Plusieurs associations écologistes vont déposer aujourd’hui un recours contre la décision de l’Autorité de sûreté nucléaire (ASN) d’autoriser la cuve du futur réacteur EPR, malgré ses anomalies.
Ce jeudi matin, Pierre-Franck Chevet, président de l’Autorité de sûreté nucléaire (ASN), a rendez-vous au Sénat avec des parlementaires pour être entendu sur la sûreté des centrales. Au même moment, plusieurs associations écologistes déposeront un recours devant le Conseil d’État contre l’ASN. Plus précisément contre l’un des avis les plus controversés pris cette année par le gendarme du nucléaire : malgré des anomalies constatées dans la composition chimique de l’acier qui compose le couvercle du futur réacteur EPR de Flamanville (voir <http://www.leparisien.fr/environnement/energies/epr-de-flamanville-la-cuve-du-reacteur-nucleaire-est-bonne-pour-le-service-07-06-2017-7025607.php>), les experts de l’ASN ont jugé cette pièce majeure apte à être mise en service.
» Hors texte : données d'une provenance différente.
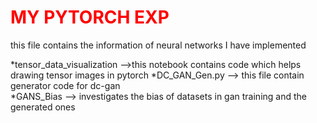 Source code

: <h1 style="color:red;"> MY PYTORCH EXP</h1>

this file contains the information of neural networks I have implemented

*tensor_data_visualization -->this notebook contains code which helps drawing tensor images in pytorch
*DC_GAN_Gen.py --> this file contain generator code for dc-gan  
*GANS_Bias --> investigates the bias of datasets in gan training and the generated ones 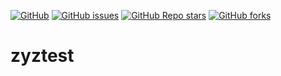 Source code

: [![GitHub](https://img.shields.io/github/license/piecezyz/zyztest?style=plastic)](LICENSE)
[![GitHub issues](https://img.shields.io/github/issues/piecezyz/zyztest?color=yellow)](https://github.com/piecezyz/zyztest/issues)
[![GitHub Repo stars](https://img.shields.io/github/stars/piecezyz/zyztest?color=orange&style=flat-square)](https://github.com/piecezyz/zyztest/stargazers)
[![GitHub forks](https://img.shields.io/github/forks/piecezyz/zyztest?style=for-the-badge)](https://github.com/piecezyz/zyztest/network/members)
# zyztest
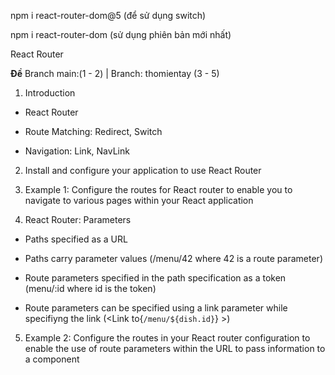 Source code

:npm i react-router-dom@5 (để sử dụng switch)

npm i react-router-dom (sử dụng phiên bản mới nhất)

React Router

**Đề** Branch main:(1 - 2) | Branch: thomientay (3 - 5)

1. Introduction

- React Router

- Route Matching: Redirect, Switch

- Navigation: Link, NavLink

2. Install and configure your application to use React Router

3. Example 1: Configure the routes for React router to enable you to navigate to various pages within your React application

4. React Router: Parameters

- Paths specified as a URL

- Paths carry parameter values (/menu/42 where 42 is a route parameter)

- Route parameters specified in the path specification as a token (menu/:id where id is the token)

- Route parameters can be specified using a link parameter while specifiyng the link (<Link to{`/menu/${dish.id}`} >)

5. Example 2: Configure the routes in your React router configuration to enable the use of route parameters within the URL to pass information to a component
Au moins jusqu’en 2024, où le couvercle devra néanmoins être changé.
Un feu vert jugé inacceptable par l’association Réseau sortir du nucléaire et Greenpeace qui se sont associés avec deux autres associations pour déposer ce recours. « L’ASN sait que la cuve, censée être d’une qualité à toute épreuve, n’a pas été conçue dans les règles de l’art et elle a pourtant donné son feu vert à sa mise en service, s’indigne la porte-parole de Sortir du nucléaire, Charlotte Mijeon. On se demande donc s’il n’y a pas eu des pressions sur l’ASN pour qu’ils adaptent leur avis à ce qu’attendaient les industriels, car une décision négative de la part de l’ASN aurait porté atteinte à toute la filière nucléaire française. »
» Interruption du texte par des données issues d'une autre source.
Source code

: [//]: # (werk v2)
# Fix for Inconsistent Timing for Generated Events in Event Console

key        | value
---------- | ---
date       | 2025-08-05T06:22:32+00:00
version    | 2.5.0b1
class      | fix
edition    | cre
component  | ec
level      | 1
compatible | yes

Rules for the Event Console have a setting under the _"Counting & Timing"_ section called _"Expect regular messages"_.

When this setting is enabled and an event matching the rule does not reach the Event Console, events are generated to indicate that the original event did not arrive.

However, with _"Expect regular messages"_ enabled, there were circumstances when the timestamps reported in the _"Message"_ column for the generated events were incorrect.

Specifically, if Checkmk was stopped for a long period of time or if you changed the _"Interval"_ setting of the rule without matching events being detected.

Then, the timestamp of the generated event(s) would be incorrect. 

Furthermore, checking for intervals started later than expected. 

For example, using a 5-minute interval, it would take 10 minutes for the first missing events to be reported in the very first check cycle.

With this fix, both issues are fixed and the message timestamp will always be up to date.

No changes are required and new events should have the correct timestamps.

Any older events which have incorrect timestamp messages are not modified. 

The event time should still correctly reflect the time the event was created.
Devant le Conseil d’État, l’avocat des associations demandera l’annulation de la décision prise par le gendarme du nucléaire : « L’avis de l’ASN ouvre la porte à l’utilisation dans les centrales nucléaires de pièces n’offrant pas un niveau de sûreté identique à ce que la réglementation prévoyait au départ », souligne Me Samuel Delalande.
Une réglementation dérogatoire qui tombe à pic
Très critiqué en juin dernier pour avoir donné son feu vert sous conditions à un couvercle qu’il juge lui-même défectueux, le patron des gendarmes du nucléaire répondait alors que « les marges de sûreté » sont « satisfaisantes ».
Interrogé mercredi, l’ASN met désormais en avant un article juridique qui permet d’autoriser la mise en service d’un équipement même s’il ne respecte pas l’ensemble des exigences prescrites. À la seule condition que le fabricant de la pièce (en l’occurrence Areva) fasse la démonstration que les « risques sont suffisamment prévenus ou limités ».
« Cette réglementation dérogatoire a été adoptée justement après que l’on eut constaté des malfaçons sur le couvercle du réacteur, dénonce Laura Monnier, chargée de campagne juridique à Greenpeace. Mais autoriser une cuve qui n’est pas aux normes est une décision très grave et cela montre que l’ASN ne joue plus son rôle de gardienne de la sûreté du nucléaire. » Désireux de montrer que l’ASN gardera bel et bien le dernier mot dans ce dossier ultrasensible, le directeur des équipements sous pression nucléaire de l’ASN, Simon Liu, explique qu’« Areva doit encore mener sur certaines parties de la cuve des épreuves hydrauliques avant de pouvoir déposer sa demande de mise en service. Et ce n’est qu’au regard du dossier complet que l’ASN donnera ou non son feu vert définitif ».